Arriving at the correct diagnosis sometimes follows a short and simple journey. Consider the classic case of shingles, for example, where the one-step process consists of recognizing the tell-tale pattern of vesicular lesions. Contrast the rash of shingles with the more elusive symptoms of chest pain, headache, or weakness, which usually require a multi-step approach to reach the correct conclusion.As clinicians, we were all taught the “diagnostic process” in some shape or form. What we didn’t always learn is that each step in the process is accompanied by potential missteps that can take us down the path to misdiagnosis.
The more steps along the way, the more chance for errors to occur. The persistent problem of diagnostic error mandates that we take the time to relearn the diagnostic process along with the cognitive and system errors that commonly occur at each stage. Ultimately, avoidance of medical mistakes starts with awareness, education and metacognition, followed by sustainable changes in those clinical behaviors that improve diagnostic performance and reduce errors.
The 2015 report from the Institute of Medicine, “Improving Diagnosis in Health Care,” has outlined a model of the diagnostic process, as has CRICO Strategies in its “2014 Annual Benchmarking Report.” Both models describe the 10 to 12 components that comprise the process and discuss the inadequacies and errors that may plague each step. Of particular interest is the data from CRICO that analyzed over 2,300 malpractice cases and determined the frequency of error associated with each step in the diagnostic process. The trends that emerged from this analysis provide valuable information for clinicians and patient safety professionals.
The steps of the diagnostic process fall into three broad categories:
- Initial Diagnostic Assessment – Patient history, physical exam, evaluation of the patient’s chief complaint and symptoms, forming a differential diagnosis, and ordering of diagnostic tests
- Diagnostic Testing – Performance, interpretation, and communication of test results
- Referral, Consultation, Treatment & Follow-Up – Physician follow-up, referrals and consults, discharge process and patient compliance
The CRICO claims analysis found that 58% of the malpractice cases involved failures in the first category of initial diagnostic assessment. It is at this stage where a misdiagnosis often starts - when a clinician fails to carefully listen and elicit a thorough history that includes all medications, surgeries, medical conditions, family and social history. At the same time, the clinician may inadequately evaluate the chief complaint and history of present illness by failing to review risk factors for high-risk conditions such as heart disease, abdominal catastrophes and malignancies.
The Differential Diagnosis
The next step is to integrate the information gathered from the chief complaint, history, exam and risk factors into a differential diagnosis. This phase of the diagnostic process is arguably the most critical because errors that occur during the earlier steps (history, exam, symptom evaluation) are compounded and result in a differential diagnosis that is either too narrow or simply off target.
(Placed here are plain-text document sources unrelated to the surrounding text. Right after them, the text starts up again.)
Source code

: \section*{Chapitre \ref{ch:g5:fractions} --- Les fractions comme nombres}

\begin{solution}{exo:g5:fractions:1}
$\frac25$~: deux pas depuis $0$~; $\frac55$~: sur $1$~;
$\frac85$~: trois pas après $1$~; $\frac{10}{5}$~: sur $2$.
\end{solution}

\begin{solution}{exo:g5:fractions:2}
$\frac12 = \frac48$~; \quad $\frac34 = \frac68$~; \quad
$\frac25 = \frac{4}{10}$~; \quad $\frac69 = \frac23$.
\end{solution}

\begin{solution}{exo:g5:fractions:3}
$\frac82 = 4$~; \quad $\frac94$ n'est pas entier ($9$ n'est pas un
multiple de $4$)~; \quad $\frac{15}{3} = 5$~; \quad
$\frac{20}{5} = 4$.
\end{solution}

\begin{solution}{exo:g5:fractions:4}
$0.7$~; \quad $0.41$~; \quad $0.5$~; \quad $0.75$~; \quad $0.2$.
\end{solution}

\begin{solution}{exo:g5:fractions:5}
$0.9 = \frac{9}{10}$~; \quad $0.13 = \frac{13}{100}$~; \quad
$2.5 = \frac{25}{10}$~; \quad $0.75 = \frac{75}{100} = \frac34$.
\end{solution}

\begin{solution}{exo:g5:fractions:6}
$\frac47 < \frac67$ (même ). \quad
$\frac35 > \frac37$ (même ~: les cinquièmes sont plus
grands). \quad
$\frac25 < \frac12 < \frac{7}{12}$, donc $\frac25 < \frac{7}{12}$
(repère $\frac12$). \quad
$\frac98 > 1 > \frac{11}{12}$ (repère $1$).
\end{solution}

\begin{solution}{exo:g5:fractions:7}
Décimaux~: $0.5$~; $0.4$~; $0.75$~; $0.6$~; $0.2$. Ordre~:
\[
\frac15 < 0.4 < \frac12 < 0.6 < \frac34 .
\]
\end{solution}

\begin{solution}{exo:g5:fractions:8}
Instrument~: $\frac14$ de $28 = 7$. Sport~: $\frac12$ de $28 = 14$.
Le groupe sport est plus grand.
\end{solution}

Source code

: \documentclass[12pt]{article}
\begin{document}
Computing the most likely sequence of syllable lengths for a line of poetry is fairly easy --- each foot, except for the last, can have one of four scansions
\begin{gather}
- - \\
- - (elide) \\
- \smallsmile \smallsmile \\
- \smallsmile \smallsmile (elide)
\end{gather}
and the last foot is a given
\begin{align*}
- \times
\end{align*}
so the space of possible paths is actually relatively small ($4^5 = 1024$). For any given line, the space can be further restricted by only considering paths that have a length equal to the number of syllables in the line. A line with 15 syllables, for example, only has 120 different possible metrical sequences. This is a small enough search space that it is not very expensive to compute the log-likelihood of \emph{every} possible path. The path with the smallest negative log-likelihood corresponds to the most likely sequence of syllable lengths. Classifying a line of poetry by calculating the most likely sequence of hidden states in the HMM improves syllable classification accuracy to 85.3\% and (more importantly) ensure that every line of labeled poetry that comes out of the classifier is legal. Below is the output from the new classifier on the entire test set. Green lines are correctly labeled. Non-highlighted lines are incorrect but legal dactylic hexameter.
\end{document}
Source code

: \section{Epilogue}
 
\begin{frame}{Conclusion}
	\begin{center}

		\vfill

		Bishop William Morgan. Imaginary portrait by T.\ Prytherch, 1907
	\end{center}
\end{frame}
It is at this juncture where clinician biases and cognitive errors predominate over identifiable system errors. Incomplete or bad data from the history and exam are processed mentally and can result in faulty medical reasoning; “Garbage in, garbage out,” as the saying goes. Mistakes in judgment made at this point can serve to derail the entire diagnostic process, and unless a disciplined redirection occurs down the line, the correct diagnosis may be delayed or missed, with serious consequences to the patient’s outcome and safety.
The Crossroads of Thinking and Doing
More malpractice cases involve errors at the differential diagnosis step (33% of cases) than at any other step in the process, with errors in test ordering coming in a close second (30%). It should not be difficult to see why these 2 steps are at the top of the list. An incomplete or erroneous differential diagnosis leads to ordering of the wrong imaging and lab tests, which in turn leads to the wrong answer, wrong treatment, and an undesired outcome.
The IOM report, while pointing out that there is no single solution, listed 8 “Goals for Improving Diagnosis and Reducing Diagnostic Error,” with an emphasis on education and training for all healthcare professionals in areas deemed to be deficient, including clinical reasoning, teamwork, communication, and the use of diagnostic testing and health IT. A good place for clinicians to start is to revisit the diagnostic process and carefully dissect each step to reveal not only its benefits, but also the hazards that lead to errors along the way.